(Collected data)
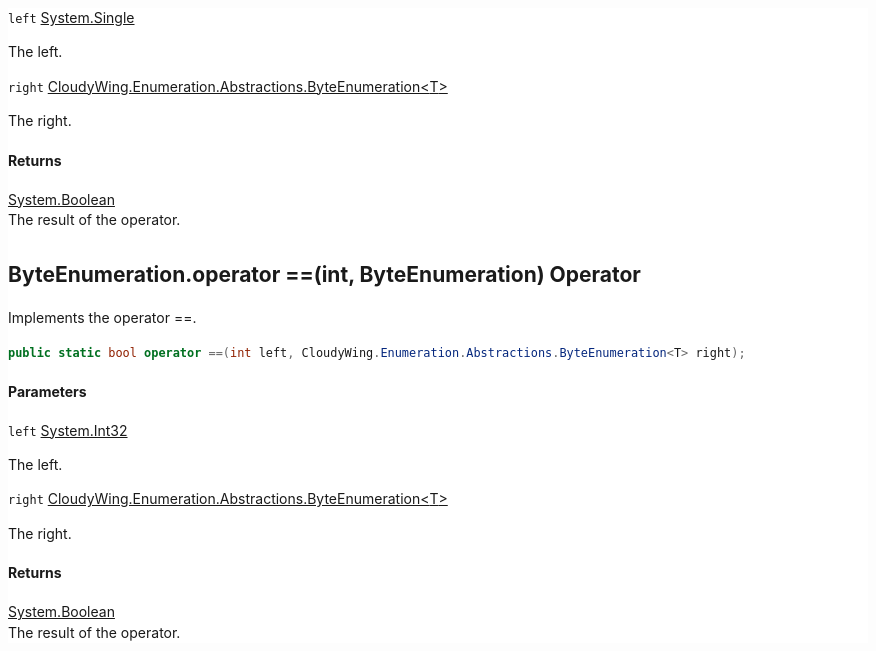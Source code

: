 <a name='CloudyWing.Enumeration.Abstractions.ByteEnumeration_T_.op_Equality(float,CloudyWing.Enumeration.Abstractions.ByteEnumeration_T_).left'></a>

`left` [System.Single](https://docs.microsoft.com/en-us/dotnet/api/System.Single 'System.Single')

The left.

<a name='CloudyWing.Enumeration.Abstractions.ByteEnumeration_T_.op_Equality(float,CloudyWing.Enumeration.Abstractions.ByteEnumeration_T_).right'></a>

`right` [CloudyWing.Enumeration.Abstractions.ByteEnumeration&lt;](CloudyWing.Enumeration.Abstractions.ByteEnumeration_T_.md 'CloudyWing.Enumeration.Abstractions.ByteEnumeration<T>')[T](CloudyWing.Enumeration.Abstractions.ByteEnumeration_T_.md#CloudyWing.Enumeration.Abstractions.ByteEnumeration_T_.T 'CloudyWing.Enumeration.Abstractions.ByteEnumeration<T>.T')[&gt;](CloudyWing.Enumeration.Abstractions.ByteEnumeration_T_.md 'CloudyWing.Enumeration.Abstractions.ByteEnumeration<T>')

The right.

#### Returns
[System.Boolean](https://docs.microsoft.com/en-us/dotnet/api/System.Boolean 'System.Boolean')  
The result of the operator.

<a name='CloudyWing.Enumeration.Abstractions.ByteEnumeration_T_.op_Equality(int,CloudyWing.Enumeration.Abstractions.ByteEnumeration_T_)'></a>

## ByteEnumeration<T>.operator ==(int, ByteEnumeration<T>) Operator

Implements the operator ==.

```csharp
public static bool operator ==(int left, CloudyWing.Enumeration.Abstractions.ByteEnumeration<T> right);
```
#### Parameters

<a name='CloudyWing.Enumeration.Abstractions.ByteEnumeration_T_.op_Equality(int,CloudyWing.Enumeration.Abstractions.ByteEnumeration_T_).left'></a>

`left` [System.Int32](https://docs.microsoft.com/en-us/dotnet/api/System.Int32 'System.Int32')

The left.

<a name='CloudyWing.Enumeration.Abstractions.ByteEnumeration_T_.op_Equality(int,CloudyWing.Enumeration.Abstractions.ByteEnumeration_T_).right'></a>

`right` [CloudyWing.Enumeration.Abstractions.ByteEnumeration&lt;](CloudyWing.Enumeration.Abstractions.ByteEnumeration_T_.md 'CloudyWing.Enumeration.Abstractions.ByteEnumeration<T>')[T](CloudyWing.Enumeration.Abstractions.ByteEnumeration_T_.md#CloudyWing.Enumeration.Abstractions.ByteEnumeration_T_.T 'CloudyWing.Enumeration.Abstractions.ByteEnumeration<T>.T')[&gt;](CloudyWing.Enumeration.Abstractions.ByteEnumeration_T_.md 'CloudyWing.Enumeration.Abstractions.ByteEnumeration<T>')

The right.

#### Returns
[System.Boolean](https://docs.microsoft.com/en-us/dotnet/api/System.Boolean 'System.Boolean')  
The result of the operator.
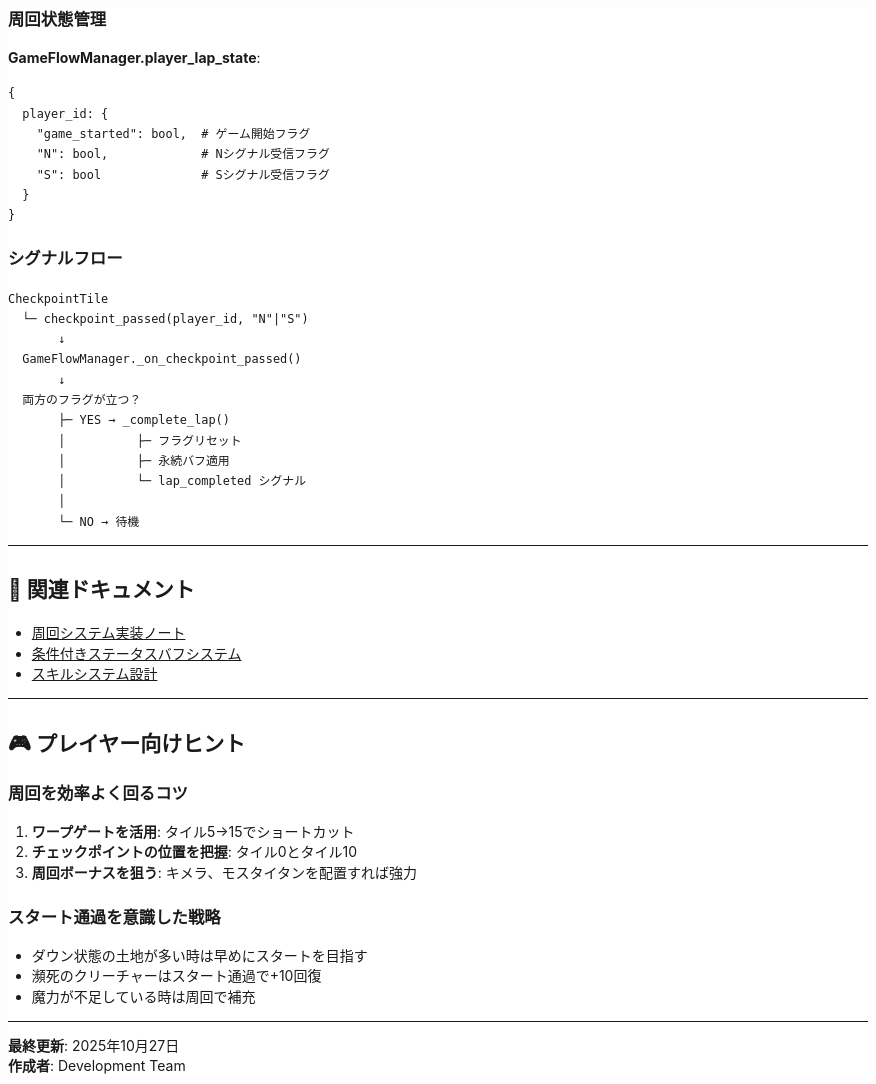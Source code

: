 ### 周回状態管理

**GameFlowManager.player_lap_state**:
```gdscript
{
  player_id: {
	"game_started": bool,  # ゲーム開始フラグ
	"N": bool,             # Nシグナル受信フラグ
	"S": bool              # Sシグナル受信フラグ
  }
}
```

### シグナルフロー

```
CheckpointTile
  └─ checkpoint_passed(player_id, "N"|"S")
	   ↓
  GameFlowManager._on_checkpoint_passed()
	   ↓
  両方のフラグが立つ？
	   ├─ YES → _complete_lap()
	   │          ├─ フラグリセット
	   │          ├─ 永続バフ適用
	   │          └─ lap_completed シグナル
	   │
	   └─ NO → 待機
```

---

## 📝 関連ドキュメント

- [周回システム実装ノート](../implementation_notes/lap_system_implementation.md)
- [条件付きステータスバフシステム](conditional_stat_buff_system.md)
- [スキルシステム設計](skills_design.md)

---

## 🎮 プレイヤー向けヒント

### 周回を効率よく回るコツ
1. **ワープゲートを活用**: タイル5→15でショートカット
2. **チェックポイントの位置を把握**: タイル0とタイル10
3. **周回ボーナスを狙う**: キメラ、モスタイタンを配置すれば強力

### スタート通過を意識した戦略
- ダウン状態の土地が多い時は早めにスタートを目指す
- 瀕死のクリーチャーはスタート通過で+10回復
- 魔力が不足している時は周回で補充

---

**最終更新**: 2025年10月27日  
**作成者**: Development Team

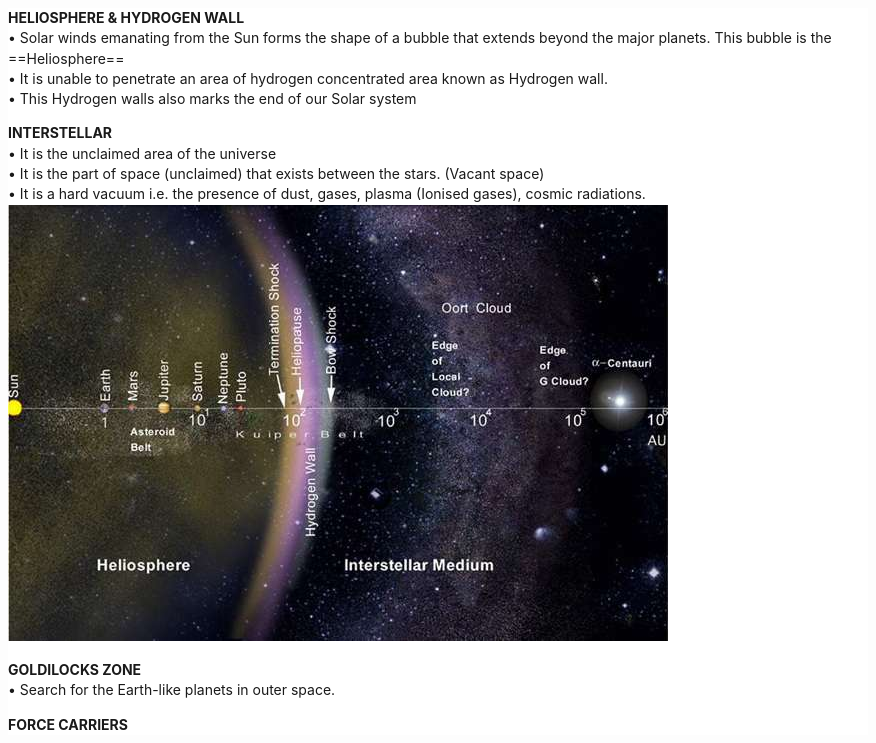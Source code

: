 **HELIOSPHERE & HYDROGEN WALL**  
• Solar winds emanating from the Sun forms the shape of a bubble that extends beyond the major planets. This bubble is the ==Heliosphere==  
• It is unable to penetrate an area of hydrogen concentrated area known as Hydrogen wall.  
• This Hydrogen walls also marks the end of our Solar system
 
**INTERSTELLAR**  
• It is the unclaimed area of the universe  
• It is the part of space (unclaimed) that exists between the stars. (Vacant space)  
• It is a hard vacuum i.e. the presence of dust, gases, plasma (Ionised gases), cosmic radiations.
 ![What is the Oort Cloud](Obsidian-files/Media/Exported%20image%2020250604234951-47.jpeg)  

**GOLDILOCKS ZONE**  
• Search for the Earth-like planets in outer space. 
 
**FORCE CARRIERS**
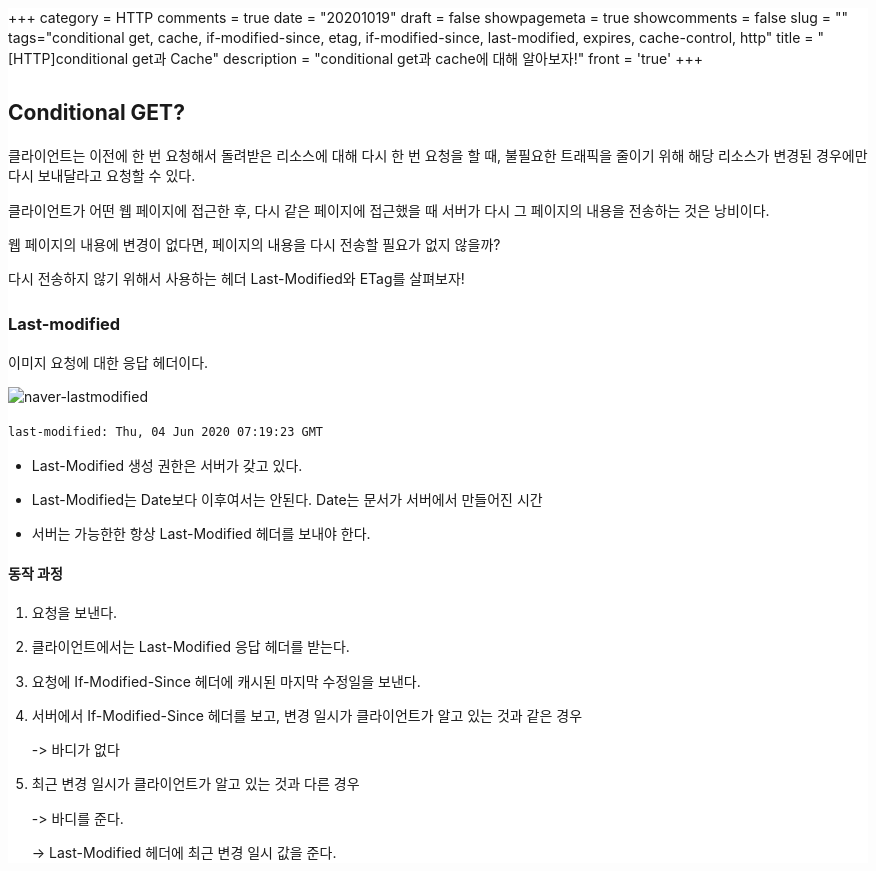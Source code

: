 +++
category = HTTP
comments = true 
date = "20201019"
draft = false
showpagemeta = true
showcomments = false
slug = ""
tags="conditional get, cache, if-modified-since, etag, if-modified-since, last-modified, expires, cache-control, http"
title = "[HTTP]conditional get과 Cache"
description = "conditional get과 cache에 대해 알아보자!"
front = 'true'
+++

## Conditional GET?

클라이언트는 이전에 한 번 요청해서 돌려받은 리소스에 대해 다시 한 번 요청을 할 때, 불필요한 트래픽을 줄이기 위해 해당 리소스가 변경된 경우에만 다시 보내달라고 요청할 수 있다.

클라이언트가 어떤 웹 페이지에 접근한 후, 다시 같은 페이지에 접근했을 때 서버가 다시 그 페이지의 내용을 전송하는 것은 낭비이다.

웹 페이지의 내용에 변경이 없다면, 페이지의 내용을 다시 전송할 필요가 없지 않을까?

다시 전송하지 않기 위해서 사용하는 헤더 Last-Modified와 ETag를 살펴보자!

### Last-modified

이미지 요청에 대한 응답 헤더이다.

![naver-lastmodified](https://user-images.githubusercontent.com/36990926/96373859-1f2baa80-11aa-11eb-8b51-3fdd1ed6378a.png)

`last-modified: Thu, 04 Jun 2020 07:19:23 GMT`

- Last-Modified 생성 권한은 서버가 갖고 있다.

- Last-Modified는 Date보다 이후여서는 안된다. Date는 문서가 서버에서 만들어진 시간

- 서버는 가능한한 항상 Last-Modified 헤더를 보내야 한다.

#### 동작 과정

1. 요청을 보낸다.

2. 클라이언트에서는 Last-Modified 응답 헤더를 받는다.

3. 요청에 If-Modified-Since 헤더에 캐시된 마지막 수정일을 보낸다.

4. 서버에서 If-Modified-Since 헤더를 보고, 변경 일시가 클라이언트가 알고 있는 것과 같은 경우

   -> 바디가 없다

5. 최근 변경 일시가 클라이언트가 알고 있는 것과 다른 경우

   -> 바디를 준다.

   -> Last-Modified 헤더에 최근 변경 일시 값을 준다.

**WORK REQUEST**
An exact copy of every record above is needed, with all pictures left out.

**FINISHED EXERCISE**
Source code

: <a name='CloudyWing.Enumeration.Abstractions.ByteEnumeration_T_.op_Equality(float,CloudyWing.Enumeration.Abstractions.ByteEnumeration_T_).left'></a>

`left` [System.Single](https://docs.microsoft.com/en-us/dotnet/api/System.Single 'System.Single')

The left.

<a name='CloudyWing.Enumeration.Abstractions.ByteEnumeration_T_.op_Equality(float,CloudyWing.Enumeration.Abstractions.ByteEnumeration_T_).right'></a>

`right` [CloudyWing.Enumeration.Abstractions.ByteEnumeration&lt;](CloudyWing.Enumeration.Abstractions.ByteEnumeration_T_.md 'CloudyWing.Enumeration.Abstractions.ByteEnumeration<T>')[T](CloudyWing.Enumeration.Abstractions.ByteEnumeration_T_.md#CloudyWing.Enumeration.Abstractions.ByteEnumeration_T_.T 'CloudyWing.Enumeration.Abstractions.ByteEnumeration<T>.T')[&gt;](CloudyWing.Enumeration.Abstractions.ByteEnumeration_T_.md 'CloudyWing.Enumeration.Abstractions.ByteEnumeration<T>')

The right.

#### Returns
[System.Boolean](https://docs.microsoft.com/en-us/dotnet/api/System.Boolean 'System.Boolean')  
The result of the operator.

<a name='CloudyWing.Enumeration.Abstractions.ByteEnumeration_T_.op_Equality(int,CloudyWing.Enumeration.Abstractions.ByteEnumeration_T_)'></a>

## ByteEnumeration<T>.operator ==(int, ByteEnumeration<T>) Operator

Implements the operator ==.

```csharp
public static bool operator ==(int left, CloudyWing.Enumeration.Abstractions.ByteEnumeration<T> right);
```
#### Parameters

<a name='CloudyWing.Enumeration.Abstractions.ByteEnumeration_T_.op_Equality(int,CloudyWing.Enumeration.Abstractions.ByteEnumeration_T_).left'></a>

`left` [System.Int32](https://docs.microsoft.com/en-us/dotnet/api/System.Int32 'System.Int32')

The left.

<a name='CloudyWing.Enumeration.Abstractions.ByteEnumeration_T_.op_Equality(int,CloudyWing.Enumeration.Abstractions.ByteEnumeration_T_).right'></a>

`right` [CloudyWing.Enumeration.Abstractions.ByteEnumeration&lt;](CloudyWing.Enumeration.Abstractions.ByteEnumeration_T_.md 'CloudyWing.Enumeration.Abstractions.ByteEnumeration<T>')[T](CloudyWing.Enumeration.Abstractions.ByteEnumeration_T_.md#CloudyWing.Enumeration.Abstractions.ByteEnumeration_T_.T 'CloudyWing.Enumeration.Abstractions.ByteEnumeration<T>.T')[&gt;](CloudyWing.Enumeration.Abstractions.ByteEnumeration_T_.md 'CloudyWing.Enumeration.Abstractions.ByteEnumeration<T>')

The right.

#### Returns
[System.Boolean](https://docs.microsoft.com/en-us/dotnet/api/System.Boolean 'System.Boolean')  
The result of the operator.
Source code

: ### 周回状態管理

**GameFlowManager.player_lap_state**:
```gdscript
{
  player_id: {
	"game_started": bool,  # ゲーム開始フラグ
	"N": bool,             # Nシグナル受信フラグ
	"S": bool              # Sシグナル受信フラグ
  }
}
```

### シグナルフロー

```
CheckpointTile
  └─ checkpoint_passed(player_id, "N"|"S")
	   ↓
  GameFlowManager._on_checkpoint_passed()
	   ↓
  両方のフラグが立つ？
	   ├─ YES → _complete_lap()
	   │          ├─ フラグリセット
	   │          ├─ 永続バフ適用
	   │          └─ lap_completed シグナル
	   │
	   └─ NO → 待機
```

---

## 📝 関連ドキュメント

- [周回システム実装ノート](../implementation_notes/lap_system_implementation.md)
- [条件付きステータスバフシステム](conditional_stat_buff_system.md)
- [スキルシステム設計](skills_design.md)

---

## 🎮 プレイヤー向けヒント

### 周回を効率よく回るコツ
1. **ワープゲートを活用**: タイル5→15でショートカット
2. **チェックポイントの位置を把握**: タイル0とタイル10
3. **周回ボーナスを狙う**: キメラ、モスタイタンを配置すれば強力

### スタート通過を意識した戦略
- ダウン状態の土地が多い時は早めにスタートを目指す
- 瀕死のクリーチャーはスタート通過で+10回復
- 魔力が不足している時は周回で補充

---

**最終更新**: 2025年10月27日  
**作成者**: Development Team

Source code

: **HELIOSPHERE & HYDROGEN WALL**  
• Solar winds emanating from the Sun forms the shape of a bubble that extends beyond the major planets. This bubble is the ==Heliosphere==  
• It is unable to penetrate an area of hydrogen concentrated area known as Hydrogen wall.  
• This Hydrogen walls also marks the end of our Solar system
 
**INTERSTELLAR**  
• It is the unclaimed area of the universe  
• It is the part of space (unclaimed) that exists between the stars. (Vacant space)  
• It is a hard vacuum i.e. the presence of dust, gases, plasma (Ionised gases), cosmic radiations.
 ![What is the Oort Cloud](Obsidian-files/Media/Exported%20image%2020250604234951-47.jpeg)  

**GOLDILOCKS ZONE**  
• Search for the Earth-like planets in outer space. 
 
**FORCE CARRIERS**
Source code

: +++
category = HTTP
comments = true 
date = "20201019"
draft = false
showpagemeta = true
showcomments = false
slug = ""
tags="conditional get, cache, if-modified-since, etag, if-modified-since, last-modified, expires, cache-control, http"
title = "[HTTP]conditional get과 Cache"
description = "conditional get과 cache에 대해 알아보자!"
front = 'true'
+++

## Conditional GET?

클라이언트는 이전에 한 번 요청해서 돌려받은 리소스에 대해 다시 한 번 요청을 할 때, 불필요한 트래픽을 줄이기 위해 해당 리소스가 변경된 경우에만 다시 보내달라고 요청할 수 있다.

클라이언트가 어떤 웹 페이지에 접근한 후, 다시 같은 페이지에 접근했을 때 서버가 다시 그 페이지의 내용을 전송하는 것은 낭비이다.

웹 페이지의 내용에 변경이 없다면, 페이지의 내용을 다시 전송할 필요가 없지 않을까?

다시 전송하지 않기 위해서 사용하는 헤더 Last-Modified와 ETag를 살펴보자!

### Last-modified

이미지 요청에 대한 응답 헤더이다.

![naver-lastmodified](https://user-images.githubusercontent.com/36990926/96373859-1f2baa80-11aa-11eb-8b51-3fdd1ed6378a.png)

`last-modified: Thu, 04 Jun 2020 07:19:23 GMT`

- Last-Modified 생성 권한은 서버가 갖고 있다.

- Last-Modified는 Date보다 이후여서는 안된다. Date는 문서가 서버에서 만들어진 시간

- 서버는 가능한한 항상 Last-Modified 헤더를 보내야 한다.

#### 동작 과정

1. 요청을 보낸다.

2. 클라이언트에서는 Last-Modified 응답 헤더를 받는다.

3. 요청에 If-Modified-Since 헤더에 캐시된 마지막 수정일을 보낸다.

4. 서버에서 If-Modified-Since 헤더를 보고, 변경 일시가 클라이언트가 알고 있는 것과 같은 경우

   -> 바디가 없다

5. 최근 변경 일시가 클라이언트가 알고 있는 것과 다른 경우

   -> 바디를 준다.

   -> Last-Modified 헤더에 최근 변경 일시 값을 준다.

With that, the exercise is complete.